## EXERCISE DETAILS
In the records below, find each line with the word "Dict" and copy it.

## RECORDS TO PROCESS

_ _ _ _

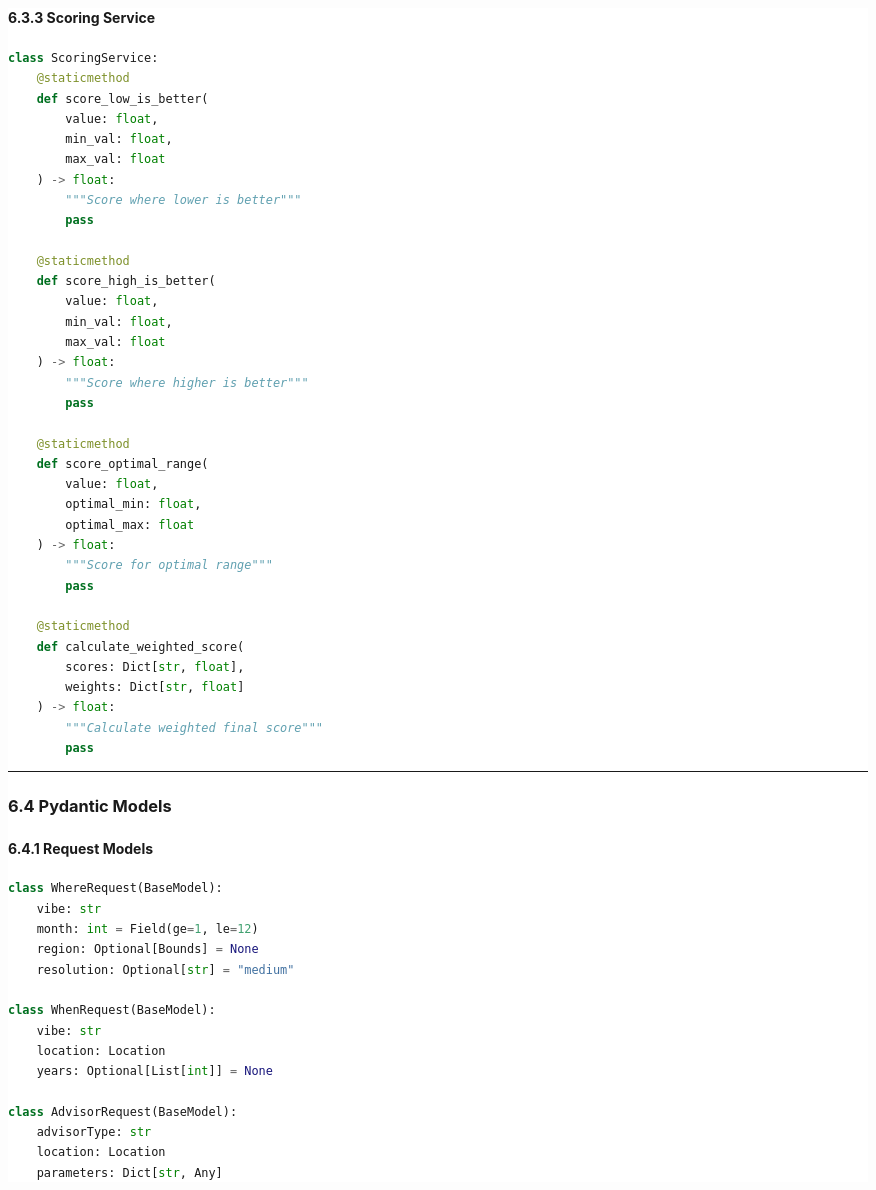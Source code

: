 #### 6.3.3 Scoring Service
```python
class ScoringService:
    @staticmethod
    def score_low_is_better(
        value: float, 
        min_val: float, 
        max_val: float
    ) -> float:
        """Score where lower is better"""
        pass
        
    @staticmethod
    def score_high_is_better(
        value: float, 
        min_val: float, 
        max_val: float
    ) -> float:
        """Score where higher is better"""
        pass
        
    @staticmethod
    def score_optimal_range(
        value: float, 
        optimal_min: float, 
        optimal_max: float
    ) -> float:
        """Score for optimal range"""
        pass
        
    @staticmethod
    def calculate_weighted_score(
        scores: Dict[str, float], 
        weights: Dict[str, float]
    ) -> float:
        """Calculate weighted final score"""
        pass
```

---

### 6.4 Pydantic Models

#### 6.4.1 Request Models
```python
class WhereRequest(BaseModel):
    vibe: str
    month: int = Field(ge=1, le=12)
    region: Optional[Bounds] = None
    resolution: Optional[str] = "medium"

class WhenRequest(BaseModel):
    vibe: str
    location: Location
    years: Optional[List[int]] = None

class AdvisorRequest(BaseModel):
    advisorType: str
    location: Location
    parameters: Dict[str, Any]
```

_ _ _ _

## WRITTEN SOLUTION
        scores: Dict[str, float], 
        weights: Dict[str, float]
    parameters: Dict[str, Any]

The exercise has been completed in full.